EXERCISE GOAL
Copy exactly the lines of the data below that run from the line holding "- solid: mostra uma borda simples e reta;" through the line holding "E aproveitando que", both ends included.

Records from a data source
== Segment start ==

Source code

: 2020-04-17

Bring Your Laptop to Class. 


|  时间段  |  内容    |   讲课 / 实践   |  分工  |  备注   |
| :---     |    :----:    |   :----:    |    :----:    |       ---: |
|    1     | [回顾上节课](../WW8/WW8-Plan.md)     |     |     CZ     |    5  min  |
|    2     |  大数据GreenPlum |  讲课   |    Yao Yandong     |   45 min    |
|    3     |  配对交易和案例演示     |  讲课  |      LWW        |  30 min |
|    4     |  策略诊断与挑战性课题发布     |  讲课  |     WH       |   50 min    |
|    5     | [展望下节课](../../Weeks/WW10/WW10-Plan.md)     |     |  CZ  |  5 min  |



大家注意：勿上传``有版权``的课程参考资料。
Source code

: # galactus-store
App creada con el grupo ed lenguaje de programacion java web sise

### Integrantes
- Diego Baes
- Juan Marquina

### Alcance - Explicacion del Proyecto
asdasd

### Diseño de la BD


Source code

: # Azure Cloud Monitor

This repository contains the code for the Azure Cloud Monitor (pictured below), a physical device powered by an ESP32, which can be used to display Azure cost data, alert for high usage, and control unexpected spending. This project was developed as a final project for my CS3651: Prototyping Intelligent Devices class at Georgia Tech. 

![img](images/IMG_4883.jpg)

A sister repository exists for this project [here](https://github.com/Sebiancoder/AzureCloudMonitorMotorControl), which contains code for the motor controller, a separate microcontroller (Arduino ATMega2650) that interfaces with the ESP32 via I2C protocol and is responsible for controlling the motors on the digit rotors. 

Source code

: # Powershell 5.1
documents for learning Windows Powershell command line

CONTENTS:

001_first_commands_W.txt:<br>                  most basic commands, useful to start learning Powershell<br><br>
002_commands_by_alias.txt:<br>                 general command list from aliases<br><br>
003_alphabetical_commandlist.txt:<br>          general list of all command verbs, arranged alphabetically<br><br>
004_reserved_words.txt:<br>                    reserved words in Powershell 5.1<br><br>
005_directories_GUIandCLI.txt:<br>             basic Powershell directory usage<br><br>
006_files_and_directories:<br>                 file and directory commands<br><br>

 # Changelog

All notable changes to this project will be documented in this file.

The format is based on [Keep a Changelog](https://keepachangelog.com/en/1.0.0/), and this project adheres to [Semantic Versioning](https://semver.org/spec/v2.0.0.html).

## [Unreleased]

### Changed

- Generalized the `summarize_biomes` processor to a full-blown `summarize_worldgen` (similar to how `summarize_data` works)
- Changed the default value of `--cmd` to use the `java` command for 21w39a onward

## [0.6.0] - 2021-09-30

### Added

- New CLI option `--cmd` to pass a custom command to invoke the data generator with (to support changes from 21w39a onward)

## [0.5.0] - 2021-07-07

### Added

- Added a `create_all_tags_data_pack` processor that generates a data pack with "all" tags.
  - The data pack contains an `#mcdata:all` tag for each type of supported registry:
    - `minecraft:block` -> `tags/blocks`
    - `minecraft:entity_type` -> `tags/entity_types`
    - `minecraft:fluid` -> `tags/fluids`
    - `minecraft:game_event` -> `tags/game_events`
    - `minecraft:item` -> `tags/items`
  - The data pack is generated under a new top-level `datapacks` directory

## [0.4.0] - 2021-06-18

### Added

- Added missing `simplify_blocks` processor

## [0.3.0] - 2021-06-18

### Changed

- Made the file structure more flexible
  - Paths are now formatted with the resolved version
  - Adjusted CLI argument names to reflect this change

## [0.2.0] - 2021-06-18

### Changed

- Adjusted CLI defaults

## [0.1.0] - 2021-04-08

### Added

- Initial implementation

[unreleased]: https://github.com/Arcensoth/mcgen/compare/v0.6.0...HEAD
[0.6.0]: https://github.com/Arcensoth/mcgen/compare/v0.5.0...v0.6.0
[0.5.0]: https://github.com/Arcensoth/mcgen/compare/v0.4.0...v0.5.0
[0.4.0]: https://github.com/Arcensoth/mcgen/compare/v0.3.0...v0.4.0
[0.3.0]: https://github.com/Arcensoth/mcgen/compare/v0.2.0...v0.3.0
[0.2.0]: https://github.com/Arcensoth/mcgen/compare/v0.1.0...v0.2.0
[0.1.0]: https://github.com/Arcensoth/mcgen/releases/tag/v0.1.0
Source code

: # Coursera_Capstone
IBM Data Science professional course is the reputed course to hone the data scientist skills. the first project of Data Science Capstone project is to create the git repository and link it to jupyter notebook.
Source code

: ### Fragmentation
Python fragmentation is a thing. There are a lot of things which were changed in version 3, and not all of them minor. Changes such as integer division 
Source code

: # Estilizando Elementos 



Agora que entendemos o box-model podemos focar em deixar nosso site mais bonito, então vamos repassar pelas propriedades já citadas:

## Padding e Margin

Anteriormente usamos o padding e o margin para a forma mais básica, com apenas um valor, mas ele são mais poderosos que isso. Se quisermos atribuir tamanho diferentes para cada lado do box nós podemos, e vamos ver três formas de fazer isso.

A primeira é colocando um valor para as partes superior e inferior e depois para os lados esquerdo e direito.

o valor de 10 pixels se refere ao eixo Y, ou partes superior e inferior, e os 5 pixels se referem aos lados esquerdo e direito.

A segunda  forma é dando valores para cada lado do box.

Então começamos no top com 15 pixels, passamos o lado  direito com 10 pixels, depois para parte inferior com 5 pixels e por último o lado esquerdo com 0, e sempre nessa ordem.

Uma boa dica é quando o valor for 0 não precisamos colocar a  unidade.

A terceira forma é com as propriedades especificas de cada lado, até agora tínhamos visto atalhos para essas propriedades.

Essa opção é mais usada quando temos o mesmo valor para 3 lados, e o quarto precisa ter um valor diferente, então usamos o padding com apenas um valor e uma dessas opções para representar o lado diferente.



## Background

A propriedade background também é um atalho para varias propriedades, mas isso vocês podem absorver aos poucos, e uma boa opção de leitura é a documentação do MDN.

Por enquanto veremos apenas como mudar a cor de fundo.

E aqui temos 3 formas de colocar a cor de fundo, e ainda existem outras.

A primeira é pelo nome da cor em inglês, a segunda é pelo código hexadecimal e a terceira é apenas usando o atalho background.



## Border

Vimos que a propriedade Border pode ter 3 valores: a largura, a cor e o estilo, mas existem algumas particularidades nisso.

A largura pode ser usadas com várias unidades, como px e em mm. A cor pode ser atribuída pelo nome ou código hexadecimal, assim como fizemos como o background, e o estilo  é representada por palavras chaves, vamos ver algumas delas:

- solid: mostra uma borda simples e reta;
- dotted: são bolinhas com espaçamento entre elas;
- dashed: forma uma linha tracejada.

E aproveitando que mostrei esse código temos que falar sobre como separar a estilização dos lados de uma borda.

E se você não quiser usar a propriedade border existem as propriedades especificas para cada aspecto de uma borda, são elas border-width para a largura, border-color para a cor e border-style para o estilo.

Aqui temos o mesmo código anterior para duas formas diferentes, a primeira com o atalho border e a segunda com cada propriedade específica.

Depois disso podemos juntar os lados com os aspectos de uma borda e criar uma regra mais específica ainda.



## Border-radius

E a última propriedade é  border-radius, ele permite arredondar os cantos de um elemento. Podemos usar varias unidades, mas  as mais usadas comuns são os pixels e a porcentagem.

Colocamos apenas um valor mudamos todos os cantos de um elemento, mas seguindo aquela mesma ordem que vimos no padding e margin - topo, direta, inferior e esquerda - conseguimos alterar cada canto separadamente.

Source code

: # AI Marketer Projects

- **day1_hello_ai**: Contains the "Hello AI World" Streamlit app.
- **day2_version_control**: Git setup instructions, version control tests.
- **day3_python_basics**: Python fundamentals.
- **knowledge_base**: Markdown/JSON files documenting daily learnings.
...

== Segment end ==

TASK RESPONSE
- solid: mostra uma borda simples e reta;
- dotted: são bolinhas com espaçamento entre elas;
- dashed: forma uma linha tracejada.

E aproveitando que mostrei esse código temos que falar sobre como separar a estilização dos lados de uma borda.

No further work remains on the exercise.